* What this task involves: Number of lines below with "project": work it out and reply with that number only.
*** Material provided Section Begins ***
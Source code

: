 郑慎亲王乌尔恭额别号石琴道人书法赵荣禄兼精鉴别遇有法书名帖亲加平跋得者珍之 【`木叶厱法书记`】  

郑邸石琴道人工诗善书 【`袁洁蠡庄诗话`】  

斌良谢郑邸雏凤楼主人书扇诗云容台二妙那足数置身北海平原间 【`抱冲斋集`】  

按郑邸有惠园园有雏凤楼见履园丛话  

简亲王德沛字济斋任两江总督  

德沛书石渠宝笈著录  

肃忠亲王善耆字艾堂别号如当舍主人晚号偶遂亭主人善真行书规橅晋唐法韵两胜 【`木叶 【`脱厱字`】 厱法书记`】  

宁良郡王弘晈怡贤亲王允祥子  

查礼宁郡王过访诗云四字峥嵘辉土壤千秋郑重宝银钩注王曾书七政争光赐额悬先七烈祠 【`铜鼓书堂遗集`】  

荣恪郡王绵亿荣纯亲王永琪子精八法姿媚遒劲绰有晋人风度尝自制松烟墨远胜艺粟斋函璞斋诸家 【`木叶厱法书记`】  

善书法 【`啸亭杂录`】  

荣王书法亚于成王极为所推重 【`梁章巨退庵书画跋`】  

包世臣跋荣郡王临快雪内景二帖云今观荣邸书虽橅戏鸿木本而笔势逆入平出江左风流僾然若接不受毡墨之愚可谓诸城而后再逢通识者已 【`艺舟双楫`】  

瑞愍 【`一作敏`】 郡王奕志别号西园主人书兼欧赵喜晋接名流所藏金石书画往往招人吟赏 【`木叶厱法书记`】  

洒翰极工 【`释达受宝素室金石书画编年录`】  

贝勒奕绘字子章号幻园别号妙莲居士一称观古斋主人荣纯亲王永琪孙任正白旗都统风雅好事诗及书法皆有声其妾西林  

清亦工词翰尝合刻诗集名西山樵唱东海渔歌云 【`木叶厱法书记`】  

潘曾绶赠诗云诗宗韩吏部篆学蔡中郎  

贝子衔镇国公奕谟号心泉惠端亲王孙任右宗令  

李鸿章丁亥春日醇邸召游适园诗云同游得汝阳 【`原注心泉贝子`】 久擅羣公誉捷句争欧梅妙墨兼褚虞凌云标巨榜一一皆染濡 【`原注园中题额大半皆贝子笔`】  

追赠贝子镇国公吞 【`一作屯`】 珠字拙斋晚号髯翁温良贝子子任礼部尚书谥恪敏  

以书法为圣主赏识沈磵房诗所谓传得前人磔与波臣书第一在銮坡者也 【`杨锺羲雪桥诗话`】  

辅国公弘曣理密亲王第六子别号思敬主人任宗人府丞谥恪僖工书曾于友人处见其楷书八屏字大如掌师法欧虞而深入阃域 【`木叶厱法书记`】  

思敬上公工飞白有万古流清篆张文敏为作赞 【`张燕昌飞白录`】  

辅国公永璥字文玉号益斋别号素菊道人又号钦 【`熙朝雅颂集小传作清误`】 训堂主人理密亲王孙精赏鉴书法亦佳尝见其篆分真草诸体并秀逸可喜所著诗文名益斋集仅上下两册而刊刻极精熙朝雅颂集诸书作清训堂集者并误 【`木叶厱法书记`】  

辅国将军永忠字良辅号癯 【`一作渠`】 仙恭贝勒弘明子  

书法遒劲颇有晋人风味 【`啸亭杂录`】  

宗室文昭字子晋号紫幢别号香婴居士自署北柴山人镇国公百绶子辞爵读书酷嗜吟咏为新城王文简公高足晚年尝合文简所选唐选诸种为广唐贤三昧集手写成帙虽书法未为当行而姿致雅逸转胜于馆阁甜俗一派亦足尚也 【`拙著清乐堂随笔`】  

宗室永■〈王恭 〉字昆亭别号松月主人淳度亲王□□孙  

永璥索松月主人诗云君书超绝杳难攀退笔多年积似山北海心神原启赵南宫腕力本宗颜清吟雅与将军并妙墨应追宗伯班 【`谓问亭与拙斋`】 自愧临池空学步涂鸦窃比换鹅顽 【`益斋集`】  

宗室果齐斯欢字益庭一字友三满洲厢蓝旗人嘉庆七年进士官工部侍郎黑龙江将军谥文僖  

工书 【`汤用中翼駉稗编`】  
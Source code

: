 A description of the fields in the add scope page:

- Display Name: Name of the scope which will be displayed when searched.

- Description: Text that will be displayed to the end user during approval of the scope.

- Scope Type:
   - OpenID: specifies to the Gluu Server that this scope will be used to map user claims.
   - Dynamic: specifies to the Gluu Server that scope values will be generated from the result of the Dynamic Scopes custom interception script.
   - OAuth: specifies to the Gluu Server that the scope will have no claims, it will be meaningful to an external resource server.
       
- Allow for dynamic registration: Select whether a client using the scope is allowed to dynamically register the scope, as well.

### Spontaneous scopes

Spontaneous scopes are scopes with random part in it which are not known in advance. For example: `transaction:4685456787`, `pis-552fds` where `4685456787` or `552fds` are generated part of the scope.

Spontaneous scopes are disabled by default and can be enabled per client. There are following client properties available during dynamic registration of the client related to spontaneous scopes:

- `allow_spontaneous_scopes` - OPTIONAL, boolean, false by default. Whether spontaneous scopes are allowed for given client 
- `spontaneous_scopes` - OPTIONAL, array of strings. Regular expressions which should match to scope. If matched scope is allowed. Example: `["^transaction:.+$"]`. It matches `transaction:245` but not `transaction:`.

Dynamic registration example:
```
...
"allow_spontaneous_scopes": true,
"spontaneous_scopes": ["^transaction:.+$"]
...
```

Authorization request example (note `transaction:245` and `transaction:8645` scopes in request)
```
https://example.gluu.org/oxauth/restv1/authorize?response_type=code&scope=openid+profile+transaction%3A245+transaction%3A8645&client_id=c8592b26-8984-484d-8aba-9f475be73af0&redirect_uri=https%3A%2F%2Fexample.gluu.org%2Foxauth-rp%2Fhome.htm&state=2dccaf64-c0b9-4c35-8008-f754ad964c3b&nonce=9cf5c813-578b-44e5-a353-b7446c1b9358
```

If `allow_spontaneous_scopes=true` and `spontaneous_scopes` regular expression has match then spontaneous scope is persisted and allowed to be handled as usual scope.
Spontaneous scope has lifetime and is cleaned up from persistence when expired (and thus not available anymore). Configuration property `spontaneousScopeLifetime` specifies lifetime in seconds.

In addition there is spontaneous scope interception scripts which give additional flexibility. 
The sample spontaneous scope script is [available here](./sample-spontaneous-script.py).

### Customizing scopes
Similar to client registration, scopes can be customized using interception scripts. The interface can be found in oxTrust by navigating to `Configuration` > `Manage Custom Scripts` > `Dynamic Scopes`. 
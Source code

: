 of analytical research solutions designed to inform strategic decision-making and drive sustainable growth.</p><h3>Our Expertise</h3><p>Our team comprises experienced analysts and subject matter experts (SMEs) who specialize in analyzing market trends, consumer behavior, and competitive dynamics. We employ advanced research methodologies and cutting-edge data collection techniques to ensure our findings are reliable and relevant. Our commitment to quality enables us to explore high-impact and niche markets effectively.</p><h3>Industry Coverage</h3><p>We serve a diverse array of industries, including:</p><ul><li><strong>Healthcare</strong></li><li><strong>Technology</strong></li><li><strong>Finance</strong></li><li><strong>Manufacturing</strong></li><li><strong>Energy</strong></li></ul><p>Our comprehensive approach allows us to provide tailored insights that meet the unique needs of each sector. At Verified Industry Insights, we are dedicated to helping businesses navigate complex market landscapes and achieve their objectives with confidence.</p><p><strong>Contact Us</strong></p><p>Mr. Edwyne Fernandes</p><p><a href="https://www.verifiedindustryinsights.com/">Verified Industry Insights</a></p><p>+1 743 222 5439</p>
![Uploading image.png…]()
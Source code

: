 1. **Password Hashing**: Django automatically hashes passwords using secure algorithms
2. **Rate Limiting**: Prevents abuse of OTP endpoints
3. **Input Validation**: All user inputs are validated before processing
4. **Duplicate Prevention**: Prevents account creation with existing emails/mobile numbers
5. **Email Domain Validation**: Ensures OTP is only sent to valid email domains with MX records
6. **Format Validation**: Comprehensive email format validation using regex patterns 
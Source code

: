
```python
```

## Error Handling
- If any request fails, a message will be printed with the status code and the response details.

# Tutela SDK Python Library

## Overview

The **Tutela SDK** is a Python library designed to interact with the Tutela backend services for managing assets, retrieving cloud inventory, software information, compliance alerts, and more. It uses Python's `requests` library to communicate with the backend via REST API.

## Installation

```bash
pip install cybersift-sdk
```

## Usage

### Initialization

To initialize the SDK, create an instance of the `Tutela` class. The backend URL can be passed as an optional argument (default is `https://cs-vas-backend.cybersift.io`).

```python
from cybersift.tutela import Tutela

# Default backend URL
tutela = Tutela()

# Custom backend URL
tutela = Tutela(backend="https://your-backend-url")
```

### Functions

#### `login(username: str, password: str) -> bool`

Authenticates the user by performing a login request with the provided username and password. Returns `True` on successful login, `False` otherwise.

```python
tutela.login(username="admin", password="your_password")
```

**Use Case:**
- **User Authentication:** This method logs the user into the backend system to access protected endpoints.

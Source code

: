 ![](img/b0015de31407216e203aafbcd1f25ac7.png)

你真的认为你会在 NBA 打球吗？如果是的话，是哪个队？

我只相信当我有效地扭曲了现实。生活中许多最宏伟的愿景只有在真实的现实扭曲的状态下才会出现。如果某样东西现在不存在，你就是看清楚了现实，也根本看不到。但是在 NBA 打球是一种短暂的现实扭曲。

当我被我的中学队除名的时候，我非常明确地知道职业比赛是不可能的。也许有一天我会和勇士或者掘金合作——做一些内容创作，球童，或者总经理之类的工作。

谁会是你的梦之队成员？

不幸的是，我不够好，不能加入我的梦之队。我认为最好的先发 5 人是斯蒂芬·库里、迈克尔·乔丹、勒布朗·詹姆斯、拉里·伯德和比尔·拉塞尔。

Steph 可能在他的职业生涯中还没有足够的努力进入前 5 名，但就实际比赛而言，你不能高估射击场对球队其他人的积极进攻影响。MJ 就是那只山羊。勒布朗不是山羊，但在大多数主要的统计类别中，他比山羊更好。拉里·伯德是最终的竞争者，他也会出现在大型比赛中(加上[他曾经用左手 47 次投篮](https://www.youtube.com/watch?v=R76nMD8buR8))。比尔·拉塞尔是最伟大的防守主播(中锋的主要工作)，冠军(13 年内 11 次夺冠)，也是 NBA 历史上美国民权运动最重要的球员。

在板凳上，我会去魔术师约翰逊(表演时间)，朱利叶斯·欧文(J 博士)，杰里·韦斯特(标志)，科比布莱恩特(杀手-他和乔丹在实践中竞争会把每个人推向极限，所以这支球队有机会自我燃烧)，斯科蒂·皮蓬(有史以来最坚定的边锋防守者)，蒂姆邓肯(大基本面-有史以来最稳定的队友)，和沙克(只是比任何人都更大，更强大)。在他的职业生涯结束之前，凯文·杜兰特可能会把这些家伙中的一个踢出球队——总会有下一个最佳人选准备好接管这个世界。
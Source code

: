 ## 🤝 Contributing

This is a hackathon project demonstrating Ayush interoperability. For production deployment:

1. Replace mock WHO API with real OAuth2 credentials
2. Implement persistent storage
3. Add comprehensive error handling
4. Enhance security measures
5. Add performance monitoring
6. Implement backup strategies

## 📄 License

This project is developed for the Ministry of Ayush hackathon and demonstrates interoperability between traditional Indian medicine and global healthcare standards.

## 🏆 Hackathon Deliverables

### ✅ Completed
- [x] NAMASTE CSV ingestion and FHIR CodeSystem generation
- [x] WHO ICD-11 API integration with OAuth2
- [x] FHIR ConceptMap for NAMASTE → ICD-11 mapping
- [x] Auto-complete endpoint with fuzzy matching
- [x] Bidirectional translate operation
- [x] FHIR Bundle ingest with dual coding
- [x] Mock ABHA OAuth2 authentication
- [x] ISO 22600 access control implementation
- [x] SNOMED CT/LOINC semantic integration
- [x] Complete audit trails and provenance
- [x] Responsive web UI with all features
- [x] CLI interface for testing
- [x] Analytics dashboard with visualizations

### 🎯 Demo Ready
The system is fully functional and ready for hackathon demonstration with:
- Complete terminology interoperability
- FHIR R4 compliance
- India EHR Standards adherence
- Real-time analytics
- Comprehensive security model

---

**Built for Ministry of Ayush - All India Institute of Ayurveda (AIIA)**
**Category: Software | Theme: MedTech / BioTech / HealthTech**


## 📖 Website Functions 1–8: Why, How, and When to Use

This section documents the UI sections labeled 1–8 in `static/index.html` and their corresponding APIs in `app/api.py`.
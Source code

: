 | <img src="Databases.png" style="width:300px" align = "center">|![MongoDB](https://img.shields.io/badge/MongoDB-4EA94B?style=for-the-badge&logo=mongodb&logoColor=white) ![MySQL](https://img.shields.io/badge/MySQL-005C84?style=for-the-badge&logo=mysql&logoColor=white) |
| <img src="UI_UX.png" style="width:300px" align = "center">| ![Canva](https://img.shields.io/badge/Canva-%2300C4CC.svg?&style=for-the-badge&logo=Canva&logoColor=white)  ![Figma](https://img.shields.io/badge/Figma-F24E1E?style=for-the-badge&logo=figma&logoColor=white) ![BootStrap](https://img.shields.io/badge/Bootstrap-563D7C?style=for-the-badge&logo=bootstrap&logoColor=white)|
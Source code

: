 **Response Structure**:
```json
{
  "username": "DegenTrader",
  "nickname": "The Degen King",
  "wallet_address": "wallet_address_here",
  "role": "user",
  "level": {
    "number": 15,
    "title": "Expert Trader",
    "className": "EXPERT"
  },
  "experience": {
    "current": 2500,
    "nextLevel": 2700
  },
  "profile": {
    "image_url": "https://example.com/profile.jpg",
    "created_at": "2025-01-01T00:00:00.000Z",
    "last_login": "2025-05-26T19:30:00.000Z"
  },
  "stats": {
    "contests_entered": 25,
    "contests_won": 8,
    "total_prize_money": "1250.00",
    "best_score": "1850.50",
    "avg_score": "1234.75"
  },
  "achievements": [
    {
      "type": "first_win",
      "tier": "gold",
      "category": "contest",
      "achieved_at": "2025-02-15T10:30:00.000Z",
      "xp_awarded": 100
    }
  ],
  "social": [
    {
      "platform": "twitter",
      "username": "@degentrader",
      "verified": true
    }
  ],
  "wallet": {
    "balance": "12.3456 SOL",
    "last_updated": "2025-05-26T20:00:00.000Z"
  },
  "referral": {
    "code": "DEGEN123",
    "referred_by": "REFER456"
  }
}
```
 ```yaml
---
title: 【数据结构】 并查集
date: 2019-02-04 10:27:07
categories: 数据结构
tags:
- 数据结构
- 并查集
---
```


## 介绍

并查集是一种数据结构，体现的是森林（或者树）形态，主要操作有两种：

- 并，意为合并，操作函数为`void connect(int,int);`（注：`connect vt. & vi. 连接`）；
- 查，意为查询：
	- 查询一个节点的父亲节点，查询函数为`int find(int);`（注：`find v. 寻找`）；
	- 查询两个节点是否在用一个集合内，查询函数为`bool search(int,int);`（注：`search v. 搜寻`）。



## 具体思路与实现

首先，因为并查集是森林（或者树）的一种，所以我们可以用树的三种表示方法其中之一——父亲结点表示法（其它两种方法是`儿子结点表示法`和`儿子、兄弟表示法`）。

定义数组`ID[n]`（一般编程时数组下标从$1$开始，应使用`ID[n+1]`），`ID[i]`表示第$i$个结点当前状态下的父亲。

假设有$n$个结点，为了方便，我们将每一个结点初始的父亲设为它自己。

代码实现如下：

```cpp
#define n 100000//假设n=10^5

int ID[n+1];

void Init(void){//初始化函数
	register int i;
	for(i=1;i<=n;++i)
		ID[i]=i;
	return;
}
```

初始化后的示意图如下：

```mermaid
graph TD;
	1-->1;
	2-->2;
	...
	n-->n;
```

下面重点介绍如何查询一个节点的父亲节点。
*** Material provided Section Ends ***
* Solution for this exercise: 2